24th USA Mathematical Olympiad 1995 Problems

1.  The sequence a₀a₁, a₂, ... of non-negative integers is defined as follows. The first p-1 terms are 0, 1, 2, 3, ... , p-2. Then a_n is the least positive integer so that there is no arithmetic progression of length p in the first n+1 terms. If p is an odd prime, show that a_n is the number obtained by writing n in base p-1, then treating the result as a number in base p. For example, if p is 5, to get the 5th term one writes 5 as 11 in base 4, then treats this as a base 5 number to get 6.

2.  A trigonometric map is any one of sin, cos, tan, arcsin, arccos and arctan. Show that given any positive rational number x, one can find a finite sequence of trigonometric maps which take 0 to x. [So we need to show that we can always find a sequence of trigonometric maps t_i so that: x₁ = t₀(0), x₂ = t₁(x₁), ... , x_n = t_n-1(x_n-1), x = t_n(x_n).]

3.  The circumcenter O of the triangle ABC does not lie on any side or median. Let the midpoints of BC, CA, AB be L, M, N respectively. Take P, Q, R on the rays OL, OM, ON respectively so that ∠OPA = ∠OAL, ∠OQB = ∠OBM and ∠ORC = ∠OCN. Show that AP, BQ and CR meet at a point.

4.  a₀, a₁, a₂, ... is an infinite sequence of integers such that a_n - a_m is divisible by n - m for all (unequal) n and m. For some polynomial p(x) we have p(n) > |a_n| for all n. Show that there is a polynomial q(x) such that q(n) = a_n for all n.
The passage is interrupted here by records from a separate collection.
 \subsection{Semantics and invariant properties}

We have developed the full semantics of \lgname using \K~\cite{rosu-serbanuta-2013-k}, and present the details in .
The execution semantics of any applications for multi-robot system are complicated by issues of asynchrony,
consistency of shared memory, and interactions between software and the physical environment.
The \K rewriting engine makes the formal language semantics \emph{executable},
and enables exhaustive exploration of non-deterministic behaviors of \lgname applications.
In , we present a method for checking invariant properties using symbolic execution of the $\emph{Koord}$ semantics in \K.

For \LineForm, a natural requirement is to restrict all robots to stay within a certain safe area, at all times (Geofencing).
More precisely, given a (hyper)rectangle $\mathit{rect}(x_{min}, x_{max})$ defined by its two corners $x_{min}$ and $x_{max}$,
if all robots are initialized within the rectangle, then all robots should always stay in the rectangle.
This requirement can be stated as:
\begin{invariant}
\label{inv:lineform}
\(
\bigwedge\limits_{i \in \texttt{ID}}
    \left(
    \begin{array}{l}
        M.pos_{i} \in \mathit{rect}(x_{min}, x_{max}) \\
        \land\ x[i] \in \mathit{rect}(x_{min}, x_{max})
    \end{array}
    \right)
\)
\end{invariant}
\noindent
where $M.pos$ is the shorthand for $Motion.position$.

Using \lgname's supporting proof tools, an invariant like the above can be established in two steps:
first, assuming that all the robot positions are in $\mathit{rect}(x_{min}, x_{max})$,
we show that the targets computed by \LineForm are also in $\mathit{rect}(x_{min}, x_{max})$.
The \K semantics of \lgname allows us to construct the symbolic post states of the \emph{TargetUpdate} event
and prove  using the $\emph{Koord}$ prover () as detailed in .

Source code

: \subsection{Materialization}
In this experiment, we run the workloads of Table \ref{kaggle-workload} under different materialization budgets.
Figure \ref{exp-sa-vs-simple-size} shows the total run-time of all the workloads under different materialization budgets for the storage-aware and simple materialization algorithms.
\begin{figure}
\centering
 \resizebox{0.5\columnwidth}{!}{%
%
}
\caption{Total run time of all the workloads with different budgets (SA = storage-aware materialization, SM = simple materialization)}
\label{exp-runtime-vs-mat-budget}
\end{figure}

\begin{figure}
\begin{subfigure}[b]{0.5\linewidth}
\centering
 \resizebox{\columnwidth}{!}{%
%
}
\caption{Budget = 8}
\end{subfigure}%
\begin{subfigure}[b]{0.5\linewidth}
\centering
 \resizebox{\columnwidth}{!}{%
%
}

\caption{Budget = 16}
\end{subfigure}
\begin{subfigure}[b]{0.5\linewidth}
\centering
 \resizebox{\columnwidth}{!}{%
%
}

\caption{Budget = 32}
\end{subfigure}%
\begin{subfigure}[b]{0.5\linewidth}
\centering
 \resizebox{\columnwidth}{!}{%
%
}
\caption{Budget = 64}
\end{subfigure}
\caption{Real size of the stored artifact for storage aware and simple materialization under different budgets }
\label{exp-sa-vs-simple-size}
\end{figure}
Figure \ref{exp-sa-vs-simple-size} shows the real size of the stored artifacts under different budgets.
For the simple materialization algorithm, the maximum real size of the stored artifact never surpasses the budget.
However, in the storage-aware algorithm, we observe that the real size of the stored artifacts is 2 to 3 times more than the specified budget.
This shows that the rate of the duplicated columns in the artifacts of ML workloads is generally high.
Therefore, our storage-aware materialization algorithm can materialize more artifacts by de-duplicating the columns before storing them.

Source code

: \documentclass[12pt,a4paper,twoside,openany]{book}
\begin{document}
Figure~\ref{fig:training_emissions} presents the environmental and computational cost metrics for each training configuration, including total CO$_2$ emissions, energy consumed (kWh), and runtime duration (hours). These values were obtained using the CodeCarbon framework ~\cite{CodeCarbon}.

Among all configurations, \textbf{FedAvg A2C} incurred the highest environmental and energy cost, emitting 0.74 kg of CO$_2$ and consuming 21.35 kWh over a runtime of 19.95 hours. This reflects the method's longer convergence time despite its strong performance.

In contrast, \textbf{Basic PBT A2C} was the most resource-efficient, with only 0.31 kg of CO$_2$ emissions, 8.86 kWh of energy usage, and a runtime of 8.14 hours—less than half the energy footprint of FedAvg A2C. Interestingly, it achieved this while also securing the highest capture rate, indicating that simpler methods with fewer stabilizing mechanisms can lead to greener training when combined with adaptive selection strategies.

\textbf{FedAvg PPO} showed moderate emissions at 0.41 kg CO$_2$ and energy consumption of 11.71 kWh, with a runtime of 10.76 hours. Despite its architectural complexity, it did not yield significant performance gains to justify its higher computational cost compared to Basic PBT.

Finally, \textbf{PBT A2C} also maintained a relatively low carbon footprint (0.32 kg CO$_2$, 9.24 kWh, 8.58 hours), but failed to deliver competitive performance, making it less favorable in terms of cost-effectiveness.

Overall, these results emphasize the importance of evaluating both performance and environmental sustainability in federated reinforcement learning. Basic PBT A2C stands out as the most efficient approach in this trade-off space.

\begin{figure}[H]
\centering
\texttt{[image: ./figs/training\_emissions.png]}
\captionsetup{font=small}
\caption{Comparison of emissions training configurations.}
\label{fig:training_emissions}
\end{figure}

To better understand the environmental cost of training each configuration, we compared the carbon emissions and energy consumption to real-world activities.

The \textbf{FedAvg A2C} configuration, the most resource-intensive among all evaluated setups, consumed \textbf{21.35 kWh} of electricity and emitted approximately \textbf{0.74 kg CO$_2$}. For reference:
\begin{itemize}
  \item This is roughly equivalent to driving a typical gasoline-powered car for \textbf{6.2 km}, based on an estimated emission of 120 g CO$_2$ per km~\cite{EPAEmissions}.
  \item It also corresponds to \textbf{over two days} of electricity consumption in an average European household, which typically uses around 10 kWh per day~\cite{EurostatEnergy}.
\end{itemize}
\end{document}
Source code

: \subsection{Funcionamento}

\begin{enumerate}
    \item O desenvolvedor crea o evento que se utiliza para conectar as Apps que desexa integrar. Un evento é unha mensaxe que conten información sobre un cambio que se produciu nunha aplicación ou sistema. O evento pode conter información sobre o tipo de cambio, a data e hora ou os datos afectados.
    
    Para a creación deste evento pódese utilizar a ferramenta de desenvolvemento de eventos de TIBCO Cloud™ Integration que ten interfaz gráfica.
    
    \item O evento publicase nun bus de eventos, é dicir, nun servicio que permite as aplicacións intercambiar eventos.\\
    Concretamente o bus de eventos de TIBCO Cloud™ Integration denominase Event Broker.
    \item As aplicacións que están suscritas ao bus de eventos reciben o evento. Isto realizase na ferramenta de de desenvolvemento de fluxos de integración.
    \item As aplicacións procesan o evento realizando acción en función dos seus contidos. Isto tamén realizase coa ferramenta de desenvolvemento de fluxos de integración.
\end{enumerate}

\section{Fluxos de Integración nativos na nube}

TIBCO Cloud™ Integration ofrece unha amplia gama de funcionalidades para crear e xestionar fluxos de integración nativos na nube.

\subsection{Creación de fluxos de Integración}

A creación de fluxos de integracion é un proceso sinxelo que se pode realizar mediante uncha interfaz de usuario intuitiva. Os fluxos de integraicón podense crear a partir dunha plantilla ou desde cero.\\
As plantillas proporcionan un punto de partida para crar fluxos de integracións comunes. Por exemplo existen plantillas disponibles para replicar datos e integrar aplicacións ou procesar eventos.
5.  A graph with n points and k edges has no triangles. Show that it has a point P such that there are at most k(1 - 4k/n²) edges between points not joined to P (by an edge).

Solution

24th USA Mathematical Olympiad 1995

Problem 1

The sequence a₀a₁, a₂, ... of non-negative integers is defined as follows. The first p-1 terms are 0, 1, 2, 3, ... , p-2. Then a_n is the least positive integer so that there is no arithmetic progression of length p in the first n+1 terms. If p is an odd prime, show that a_n is the number obtained by writing n in base p-1, then treating the result as a number in base p. For example, if p is 5, to get the 5th term one writes 5 as 11 in base 4, then treats this as a base 5 number to get 6.

Solution

Let b_n be the number obtained by writing n in base p-1 and then treating the result as a number in base p. The resulting sequence b_n is all those non-negative integers whose base p representation does not have a digit p-1. We show that b_n cannot contain an arithmetic progression of length p. For suppose there was such a progression with difference d. Suppose the last non-zero digit of d in base p is k. Suppose the first term of the progression has digit h in that position, then the terms of the progression have digit h, h+k, h+2k, ... h+(p-1)k mod p in that position. But these must be a complete set of residues mod p, so one of them must be p-1 mod p. So the corresponding term has a digit p-1 in this position. Contradiction.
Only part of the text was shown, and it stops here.